Du côté des messieurs, on doit admettre que le niveau est bien plus disparate. Mikhail Timoshenko a assurément une voix impressionnante de puissance et d’autorité. Tomasz Kumiega semble d’abord peu à l’aise en Alcée, peut-être trop concentré sur les mouvements chorégraphiques que lui impose la mise en scène. Il est nettement plus convaincant en Eurilas où il déploie une belle voix grave. Malgré un timbre assez nasillard, Juan de Dios Mateos se tire admirablement du rôle de Mercure, dont les vocalises ne sont pourtant pas aisées. En revanche, Jean-François Marras semble en permanence en difficulté dans ses deux rôles de Momus et de Lycurgue. Problème de style ou de tessiture ? Toujours est-il que la voix est souvent tendue et frôle la fausseté à de nombreuses reprises. Sortie des rangs du chœur, la jeune Julieth Lozano paraît d’abord gênée par la vocalité exigeante de « Fuis, fuis, porte ailleurs tes fureurs », aux traits rapides et aux grands sauts d’intervalle. Sa Bergère du III° acte est en revanche tout à fait charmante.

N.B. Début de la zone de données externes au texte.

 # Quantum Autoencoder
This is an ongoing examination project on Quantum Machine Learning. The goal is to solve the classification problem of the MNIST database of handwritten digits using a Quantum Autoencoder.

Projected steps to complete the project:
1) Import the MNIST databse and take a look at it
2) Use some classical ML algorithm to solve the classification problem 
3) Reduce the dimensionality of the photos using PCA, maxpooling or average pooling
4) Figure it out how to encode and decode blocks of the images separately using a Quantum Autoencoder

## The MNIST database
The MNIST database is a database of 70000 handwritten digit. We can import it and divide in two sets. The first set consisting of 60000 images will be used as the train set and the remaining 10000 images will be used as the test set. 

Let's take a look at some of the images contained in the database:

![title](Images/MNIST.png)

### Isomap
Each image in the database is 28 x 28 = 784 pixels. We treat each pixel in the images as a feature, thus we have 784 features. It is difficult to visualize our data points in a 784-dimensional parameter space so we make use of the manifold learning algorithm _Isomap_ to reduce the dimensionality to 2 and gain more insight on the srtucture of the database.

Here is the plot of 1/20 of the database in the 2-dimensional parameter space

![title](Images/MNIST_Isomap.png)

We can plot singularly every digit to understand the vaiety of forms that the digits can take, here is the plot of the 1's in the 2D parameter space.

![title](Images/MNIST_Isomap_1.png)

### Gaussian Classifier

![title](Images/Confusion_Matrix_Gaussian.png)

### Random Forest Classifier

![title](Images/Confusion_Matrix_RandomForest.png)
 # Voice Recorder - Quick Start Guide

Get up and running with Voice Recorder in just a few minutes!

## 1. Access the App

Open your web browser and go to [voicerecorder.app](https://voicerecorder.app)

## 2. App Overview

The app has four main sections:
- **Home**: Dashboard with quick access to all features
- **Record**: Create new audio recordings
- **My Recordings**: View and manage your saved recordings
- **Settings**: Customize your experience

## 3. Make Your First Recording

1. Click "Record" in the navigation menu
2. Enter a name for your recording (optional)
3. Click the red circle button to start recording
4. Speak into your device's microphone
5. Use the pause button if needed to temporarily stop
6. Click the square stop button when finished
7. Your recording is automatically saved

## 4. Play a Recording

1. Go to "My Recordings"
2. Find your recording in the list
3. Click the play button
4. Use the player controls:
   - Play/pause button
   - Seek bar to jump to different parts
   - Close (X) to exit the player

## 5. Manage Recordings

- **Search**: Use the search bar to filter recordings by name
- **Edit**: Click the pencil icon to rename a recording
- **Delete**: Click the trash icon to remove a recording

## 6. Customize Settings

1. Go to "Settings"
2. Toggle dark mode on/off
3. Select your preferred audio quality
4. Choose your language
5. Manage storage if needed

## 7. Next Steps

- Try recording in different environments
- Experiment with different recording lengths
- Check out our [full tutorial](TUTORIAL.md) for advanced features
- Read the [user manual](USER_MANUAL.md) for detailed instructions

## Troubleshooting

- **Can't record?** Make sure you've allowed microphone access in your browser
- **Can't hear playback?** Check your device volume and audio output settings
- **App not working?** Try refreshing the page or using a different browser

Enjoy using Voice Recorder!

Les chœurs franco-britanniques sont absolument impeccables. Extrêmement sollicités par une mise en scène qui leur impose de nombreux mouvements chorégraphiques à exécuter tout en chantant, ils se plient à cet exercice avec une grande précision et une grâce inattendue.
Du côté de l’orchestre, on ne peut nier que ça accroche beaucoup. Plus d’une fois, on entend les cordes grincer et les vents craquer. Mais passés ces détails techniques, on se laisse tout de même emporter par l’énergie de ce petit ensemble conduit avec fougue par Jonathan Williams.
La mise en scène de Thomas Lebrun est tout à fait intéressante et ne laisse jamais l’ennui s’installer dans un ouvrage à l’intrigue assez mince. La production respecte assez bien l’équilibre de l’œuvre, à la fois opéra et ballet. Elle mêle même les chanteurs, solistes et choristes, à la chorégraphie d’ensemble, contribuant ainsi à la cohésion et à l’unité du spectacle. Les six danseurs invités sont remarquables de présence et d’énergie. Dans un ballet qui se veut « résolument contemporain », on note quelques clins d’œil amusants à la natation synchronisée, ou quelques pas qui évoquent la danse du XVIIIe siècle. Dommage que les costumes flattent aussi peu les danseurs (qui donc est responsable de ces affreux bonnets de bain ?).

Pour autant, l’esthétique générale du spectacle est très réussie, jouant joliment sur les changements de couleurs des costumes et des lumières. Le premier acte est bleu et vert, le deuxième est rouge et rose, le dernier est jaune. Le procédé est simple, mais très beau, et il permet de donner une identité visuelle à des actes dramatiquement indépendants dans lesquels les chanteurs reviennent jouer des rôles différents. L’intérêt de la vidéo est en revanche très discutable, les images projetées se bornant à une illustration littérale et redondante du texte (des oiseaux sur « Vole Zéphir », des vagues au I° acte, des moutons au III° acte…).